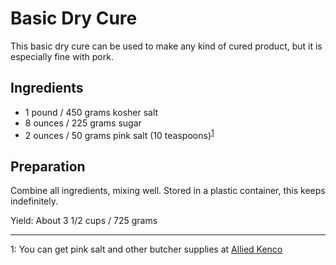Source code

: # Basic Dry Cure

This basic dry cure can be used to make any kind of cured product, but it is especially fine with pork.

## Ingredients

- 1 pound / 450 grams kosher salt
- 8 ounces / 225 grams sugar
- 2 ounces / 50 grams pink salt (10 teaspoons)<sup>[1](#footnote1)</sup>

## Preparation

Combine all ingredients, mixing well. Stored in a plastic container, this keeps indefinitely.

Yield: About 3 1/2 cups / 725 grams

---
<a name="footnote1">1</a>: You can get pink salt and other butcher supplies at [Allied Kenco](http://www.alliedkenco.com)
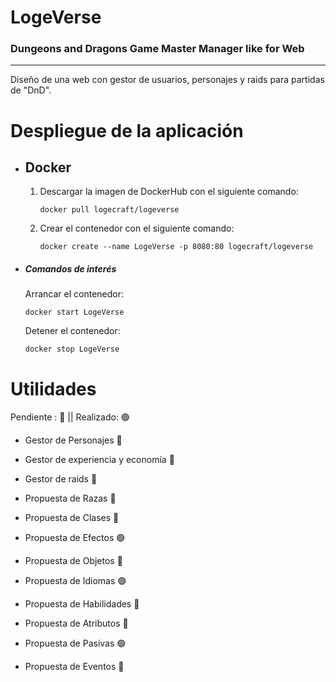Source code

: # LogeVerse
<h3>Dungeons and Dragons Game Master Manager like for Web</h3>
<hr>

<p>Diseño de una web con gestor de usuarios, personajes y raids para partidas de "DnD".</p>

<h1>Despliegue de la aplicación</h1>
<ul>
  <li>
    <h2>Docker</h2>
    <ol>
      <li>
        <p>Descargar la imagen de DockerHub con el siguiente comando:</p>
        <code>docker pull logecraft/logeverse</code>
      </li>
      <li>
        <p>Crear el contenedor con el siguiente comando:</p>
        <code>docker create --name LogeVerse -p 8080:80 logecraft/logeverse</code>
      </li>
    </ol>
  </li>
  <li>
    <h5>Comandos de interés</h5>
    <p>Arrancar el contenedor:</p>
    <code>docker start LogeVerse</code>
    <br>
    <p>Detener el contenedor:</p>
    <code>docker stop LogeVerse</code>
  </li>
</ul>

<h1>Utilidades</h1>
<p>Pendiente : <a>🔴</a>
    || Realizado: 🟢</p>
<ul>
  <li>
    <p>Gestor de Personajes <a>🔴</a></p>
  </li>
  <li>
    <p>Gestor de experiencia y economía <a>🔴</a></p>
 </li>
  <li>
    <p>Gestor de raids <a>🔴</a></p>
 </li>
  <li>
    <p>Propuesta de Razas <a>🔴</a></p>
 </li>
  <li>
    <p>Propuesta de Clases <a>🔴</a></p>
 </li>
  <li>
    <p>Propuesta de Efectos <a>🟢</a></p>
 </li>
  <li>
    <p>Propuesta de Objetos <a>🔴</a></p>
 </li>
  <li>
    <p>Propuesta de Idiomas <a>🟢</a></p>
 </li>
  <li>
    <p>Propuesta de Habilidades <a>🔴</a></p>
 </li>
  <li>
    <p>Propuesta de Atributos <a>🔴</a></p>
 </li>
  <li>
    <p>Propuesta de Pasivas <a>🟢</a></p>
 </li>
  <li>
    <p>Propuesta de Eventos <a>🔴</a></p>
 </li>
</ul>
•••
## What you should do
Select from the material above each line in which the string "logecraft" appears, and list those lines.

## Answer
        <code>docker pull logecraft/logeverse</code>
        <code>docker create --name LogeVerse -p 8080:80 logecraft/logeverse</code>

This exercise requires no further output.